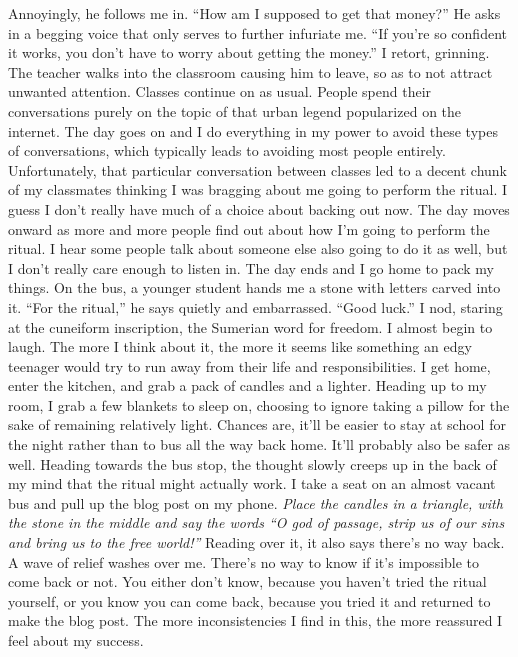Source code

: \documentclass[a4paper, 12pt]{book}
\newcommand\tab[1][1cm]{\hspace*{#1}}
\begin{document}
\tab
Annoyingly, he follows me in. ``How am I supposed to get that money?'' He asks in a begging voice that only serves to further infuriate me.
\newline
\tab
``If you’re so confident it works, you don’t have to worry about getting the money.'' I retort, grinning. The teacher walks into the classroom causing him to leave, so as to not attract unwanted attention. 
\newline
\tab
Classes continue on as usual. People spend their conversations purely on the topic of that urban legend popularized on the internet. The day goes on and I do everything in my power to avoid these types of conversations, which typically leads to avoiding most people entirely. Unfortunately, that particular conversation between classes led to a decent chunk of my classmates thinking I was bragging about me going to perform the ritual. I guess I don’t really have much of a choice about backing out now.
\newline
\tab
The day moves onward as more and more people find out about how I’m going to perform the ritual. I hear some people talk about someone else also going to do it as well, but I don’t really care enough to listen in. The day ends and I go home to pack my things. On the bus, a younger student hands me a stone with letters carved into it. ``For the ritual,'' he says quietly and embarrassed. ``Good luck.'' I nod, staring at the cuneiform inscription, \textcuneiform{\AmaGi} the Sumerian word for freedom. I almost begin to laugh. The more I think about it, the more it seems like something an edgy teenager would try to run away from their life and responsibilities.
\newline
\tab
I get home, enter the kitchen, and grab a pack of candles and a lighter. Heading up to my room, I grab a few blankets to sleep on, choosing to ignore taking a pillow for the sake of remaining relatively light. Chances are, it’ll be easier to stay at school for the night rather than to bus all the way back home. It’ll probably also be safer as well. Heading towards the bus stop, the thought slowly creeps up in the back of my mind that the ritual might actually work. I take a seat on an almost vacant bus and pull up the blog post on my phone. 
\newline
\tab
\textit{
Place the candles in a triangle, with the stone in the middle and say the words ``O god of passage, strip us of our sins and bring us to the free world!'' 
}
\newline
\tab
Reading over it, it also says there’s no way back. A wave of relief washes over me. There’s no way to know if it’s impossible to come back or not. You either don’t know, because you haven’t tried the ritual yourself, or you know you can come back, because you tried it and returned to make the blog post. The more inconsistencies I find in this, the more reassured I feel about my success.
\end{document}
:::
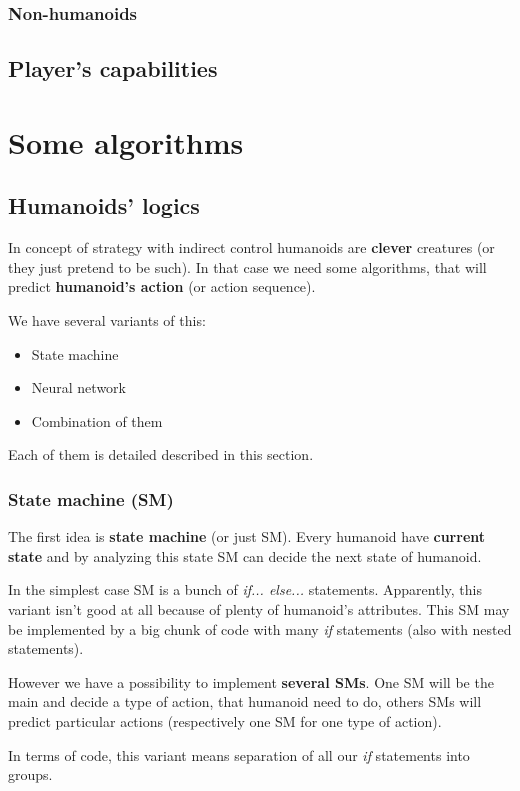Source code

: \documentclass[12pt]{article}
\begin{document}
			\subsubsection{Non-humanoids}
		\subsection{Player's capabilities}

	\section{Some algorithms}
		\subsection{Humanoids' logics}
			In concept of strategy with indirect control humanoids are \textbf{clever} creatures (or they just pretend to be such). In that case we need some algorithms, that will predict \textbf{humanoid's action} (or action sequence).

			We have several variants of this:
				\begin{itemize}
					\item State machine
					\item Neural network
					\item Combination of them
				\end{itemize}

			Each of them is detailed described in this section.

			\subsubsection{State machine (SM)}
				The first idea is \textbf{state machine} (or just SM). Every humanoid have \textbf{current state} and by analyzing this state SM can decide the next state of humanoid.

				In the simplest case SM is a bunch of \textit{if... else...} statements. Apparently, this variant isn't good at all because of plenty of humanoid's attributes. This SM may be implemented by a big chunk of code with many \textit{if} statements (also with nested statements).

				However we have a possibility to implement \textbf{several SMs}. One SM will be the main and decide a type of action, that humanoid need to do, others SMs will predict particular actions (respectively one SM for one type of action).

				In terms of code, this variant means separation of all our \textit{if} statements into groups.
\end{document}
:::
-- What you have to do --
Reproduce every line from the listing above that holds the word "case".

-- Response to the exercise --
			In concept of strategy with indirect control humanoids are \textbf{clever} creatures (or they just pretend to be such). In that case we need some algorithms, that will predict \textbf{humanoid's action} (or action sequence).
				In the simplest case SM is a bunch of \textit{if... else...} statements. Apparently, this variant isn't good at all because of plenty of humanoid's attributes. This SM may be implemented by a big chunk of code with many \textit{if} statements (also with nested statements).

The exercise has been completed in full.